Moins heureux que Benvenuto, vous n’êtes point venu à l’une de ces époques où l’instinct, le sentiment, l’amour et l’enthousiasme de l’art étaient universels, — où l’art était de première utilité, de première nécessité, comme l’eau et le pain.

Vous êtes venu dans un temps où l’art est une espèce de bizarre et capricieuse superfluité dont on se passerait assez volontiers. — Aujourd’hui on n’adore plus l’art, — on le tolère, — ou bien, tout au plus, on s’en amuse un instant, puis on l’oublie dans un coin comme un jouet inutile.

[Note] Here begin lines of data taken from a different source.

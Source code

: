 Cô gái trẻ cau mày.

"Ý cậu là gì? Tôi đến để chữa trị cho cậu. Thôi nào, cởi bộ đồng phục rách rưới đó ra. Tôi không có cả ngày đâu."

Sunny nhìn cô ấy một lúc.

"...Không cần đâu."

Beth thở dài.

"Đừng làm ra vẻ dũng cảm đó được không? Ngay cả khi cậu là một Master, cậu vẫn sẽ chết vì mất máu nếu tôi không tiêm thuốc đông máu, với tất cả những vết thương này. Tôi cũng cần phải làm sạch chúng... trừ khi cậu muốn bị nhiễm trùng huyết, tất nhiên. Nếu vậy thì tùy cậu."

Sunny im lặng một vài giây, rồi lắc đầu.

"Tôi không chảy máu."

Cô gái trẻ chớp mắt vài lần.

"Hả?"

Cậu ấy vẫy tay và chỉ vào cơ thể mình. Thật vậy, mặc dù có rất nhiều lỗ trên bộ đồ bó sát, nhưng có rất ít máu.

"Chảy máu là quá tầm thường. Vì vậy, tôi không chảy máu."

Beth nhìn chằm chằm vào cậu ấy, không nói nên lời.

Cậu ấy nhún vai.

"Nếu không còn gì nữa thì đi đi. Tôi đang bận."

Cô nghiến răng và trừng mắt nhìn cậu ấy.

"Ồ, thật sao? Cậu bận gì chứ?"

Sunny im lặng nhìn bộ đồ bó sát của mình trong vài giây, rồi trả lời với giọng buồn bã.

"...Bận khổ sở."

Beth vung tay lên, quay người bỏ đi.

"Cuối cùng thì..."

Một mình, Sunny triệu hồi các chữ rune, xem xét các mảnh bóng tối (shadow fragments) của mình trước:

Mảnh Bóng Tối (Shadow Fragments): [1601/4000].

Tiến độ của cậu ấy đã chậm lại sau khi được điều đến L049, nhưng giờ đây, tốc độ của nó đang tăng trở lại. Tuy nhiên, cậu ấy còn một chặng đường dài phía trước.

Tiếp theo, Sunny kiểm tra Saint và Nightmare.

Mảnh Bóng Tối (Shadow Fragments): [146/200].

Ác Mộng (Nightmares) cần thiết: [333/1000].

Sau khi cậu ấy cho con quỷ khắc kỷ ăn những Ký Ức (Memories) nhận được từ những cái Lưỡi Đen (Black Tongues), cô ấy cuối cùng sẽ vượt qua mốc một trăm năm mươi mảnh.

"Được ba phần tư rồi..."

Au seizième siècle l’art grandissait et s’épanouissait splendidement, aux acclamations et aux applaudissements des peuples, sous le glorieux et généreux patronage des Jules II, des Léon X, des Clément VII, des François Ier, des Charles-Quint.

Aujourd’hui l’art étiolé végète, misérablement sustenté par quelques trafiquants, par quelques brocanteurs auxquels l’abandonnent l’indifférence du peuple, l’ignorance de la bourgeoisie et les préoccupations des gouvernants.

Au seizième siècle, de nobles et ardentes rivalités, d’effrayantes et merveilleuses luttes éclataient, pour la plus grande gloire de l’art, dans les temples de Dieu et les palais des rois, des papes et des empereurs, entre ces géants qui s’appelaient Michel-Ange et Raphaël, Titien et Tintoret, Primatice et Rosso, Bandinelli et Benvenuto.

Aujourd’hui, à ces chocs terribles qui enfantaient tant de chefs-d’œuvre, ont succédé des batailles non moins passionnées, non moins acharnées ; mais ces batailles se livrent à la sourdine, dans les antichambres des ministères et dans les boutiques, — non pour glorifier l’art, mais pour vendre le plus avantageusement possible quelque toile ou quelque marbre en dénigrant la marchandise des concurrents.

Pour tout résumer en un mot, au seizième siècle on naissait et on vivait artiste, aujourd’hui on naît et on vit marchand.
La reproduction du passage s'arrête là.